Gareth Southgate’s side was impressive in its 4-0 dismantling of Ukraine in Rome on Saturday, heralding a wave of euphoria in the country as media showered the team in praise.
England fans need no reminder, however, that their team has lost four major semifinals since Alf Ramsey’s team’s title.
Southgate has been keen to keep the burden of history out of his team’s thinking. If he needs a way to bring his players back down to earth before the semifinal, he does not have to look back far for a warning against complacency.
An England side containing 10 of the current squad faced Denmark at Wembley in October in a Nations League match and lost 1-0 to a Christian Eriksen penalty.
Eriksen, who is recovering from the shocking cardiac episode he suffered as he collapsed in Denmark’s opening Euro game, will not feature at Wembley of course.
But Kasper Hjulmand’s side, which beat the Czech Republic 2-1 in their quarterfinal, will be largely the same as the one which left London with three points eight months ago.
The lessons from that game are limited by the fact that England played almost an hour with 10 men after Harry Maguire was sent off in the 31st minute – but that in itself is a reminder of the way a moment of indiscipline can swing a game.
England is not the same team that was stunned by Croatia in the 2018 World Cup
semifinal and the influx of young, attacking talent has it poised for success, defender Kieran Trippier said ahead of Wednesday’s semi.
Trippier scored with an early free kick in the World Cup semifinal in Russia before Croatia struck twice to snatch an extra-time win.
“I think from the two years the team has changed a lot and we are in a position now where we just want to create our own history,” Trippier told British media on Monday.
“There are only maybe six or seven of us from that World Cup team, we have got so much good young talent now.
“It is there for everyone to see the attacking players we’ve got and I think we’ve taken that step forward from 2018.”
Maguire looks rock solid at the moment as part of an England defense which has yet to concede a goal in the tournament.
The 28-year-old center-back did not know if he would be fit enough to even make the squad after an ankle injury in May.
Maguire suffered ligament damage in Manchester United’s May 9 Premier League match with Aston Villa and missed the rest of the domestic season and his club’s Europa League final loss to Villarreal.

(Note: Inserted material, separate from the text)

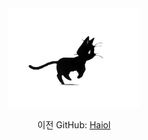 <center>
<img src=".\images\cat.gif" alt="cat" style="zoom: 30%;" />

이전 GitHub: [Haiol](https://github.com/Haiol)
</center>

He missed England’s warm-up games and opening two matches in the Euros’ group
stage but returned in the final group fixture with Czech Republic and has been alongside John Stones since then.
Asked if he feared he might have to watch the Euros on TV rather than be on the field, Maguire, who scored a header in Saturday’s win over Ukraine, said there was uncertainty.
“I think with any injury, you don’t know how you are going to recover, you don’t know the rehab, if you are going to have a setback. Touch wood, I haven’t had any setbacks in rehab and it has all gone smoothly, all gone to plan and a little bit quicker than we all thought,” he told a news conference on Monday.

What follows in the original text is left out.